- [WHAT THE TASK REQUIRES]: Give the data again exactly, stopping after the "14. Creo BottomFooter.vue" line.

- [Saved entries]:
--- --- ---

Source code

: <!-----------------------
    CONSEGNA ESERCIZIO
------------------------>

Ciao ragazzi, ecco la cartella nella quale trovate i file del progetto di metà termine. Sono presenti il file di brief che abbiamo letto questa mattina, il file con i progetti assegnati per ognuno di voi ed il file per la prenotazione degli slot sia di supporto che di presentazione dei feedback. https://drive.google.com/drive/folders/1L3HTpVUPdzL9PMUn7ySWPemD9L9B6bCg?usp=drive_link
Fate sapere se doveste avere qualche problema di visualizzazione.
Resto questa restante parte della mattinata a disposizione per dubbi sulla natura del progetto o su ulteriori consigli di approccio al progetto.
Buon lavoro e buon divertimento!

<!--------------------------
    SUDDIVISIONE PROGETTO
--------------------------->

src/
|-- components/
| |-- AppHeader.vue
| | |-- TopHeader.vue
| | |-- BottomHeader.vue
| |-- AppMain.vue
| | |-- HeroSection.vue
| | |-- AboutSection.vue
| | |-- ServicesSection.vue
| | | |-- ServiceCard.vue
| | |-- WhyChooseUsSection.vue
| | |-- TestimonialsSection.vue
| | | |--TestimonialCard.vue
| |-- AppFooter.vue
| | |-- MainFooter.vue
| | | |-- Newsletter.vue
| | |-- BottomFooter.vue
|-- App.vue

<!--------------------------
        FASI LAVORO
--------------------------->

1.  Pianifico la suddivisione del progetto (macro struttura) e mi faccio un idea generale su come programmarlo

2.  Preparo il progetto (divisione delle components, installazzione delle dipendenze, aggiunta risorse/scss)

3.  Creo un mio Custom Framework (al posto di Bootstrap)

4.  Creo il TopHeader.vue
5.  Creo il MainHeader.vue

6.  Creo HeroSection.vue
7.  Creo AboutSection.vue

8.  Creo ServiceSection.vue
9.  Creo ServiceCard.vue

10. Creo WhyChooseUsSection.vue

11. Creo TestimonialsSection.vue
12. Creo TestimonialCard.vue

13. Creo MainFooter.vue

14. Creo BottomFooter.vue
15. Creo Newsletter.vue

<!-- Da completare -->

--- --- ---

- [EXPECTED OUTPUT]:
Source code

: <!-----------------------
    CONSEGNA ESERCIZIO
------------------------>

Ciao ragazzi, ecco la cartella nella quale trovate i file del progetto di metà termine. Sono presenti il file di brief che abbiamo letto questa mattina, il file con i progetti assegnati per ognuno di voi ed il file per la prenotazione degli slot sia di supporto che di presentazione dei feedback. https://drive.google.com/drive/folders/1L3HTpVUPdzL9PMUn7ySWPemD9L9B6bCg?usp=drive_link
Fate sapere se doveste avere qualche problema di visualizzazione.
Resto questa restante parte della mattinata a disposizione per dubbi sulla natura del progetto o su ulteriori consigli di approccio al progetto.
Buon lavoro e buon divertimento!

<!--------------------------
    SUDDIVISIONE PROGETTO
--------------------------->

src/
|-- components/
| |-- AppHeader.vue
| | |-- TopHeader.vue
| | |-- BottomHeader.vue
| |-- AppMain.vue
| | |-- HeroSection.vue
| | |-- AboutSection.vue
| | |-- ServicesSection.vue
| | | |-- ServiceCard.vue
| | |-- WhyChooseUsSection.vue
| | |-- TestimonialsSection.vue
| | | |--TestimonialCard.vue
| |-- AppFooter.vue
| | |-- MainFooter.vue
| | | |-- Newsletter.vue
| | |-- BottomFooter.vue
|-- App.vue

<!--------------------------
        FASI LAVORO
--------------------------->

1.  Pianifico la suddivisione del progetto (macro struttura) e mi faccio un idea generale su come programmarlo

2.  Preparo il progetto (divisione delle components, installazzione delle dipendenze, aggiunta risorse/scss)

3.  Creo un mio Custom Framework (al posto di Bootstrap)

4.  Creo il TopHeader.vue
5.  Creo il MainHeader.vue

6.  Creo HeroSection.vue
7.  Creo AboutSection.vue

8.  Creo ServiceSection.vue
9.  Creo ServiceCard.vue

10. Creo WhyChooseUsSection.vue

11. Creo TestimonialsSection.vue
12. Creo TestimonialCard.vue

13. Creo MainFooter.vue

14. Creo BottomFooter.vue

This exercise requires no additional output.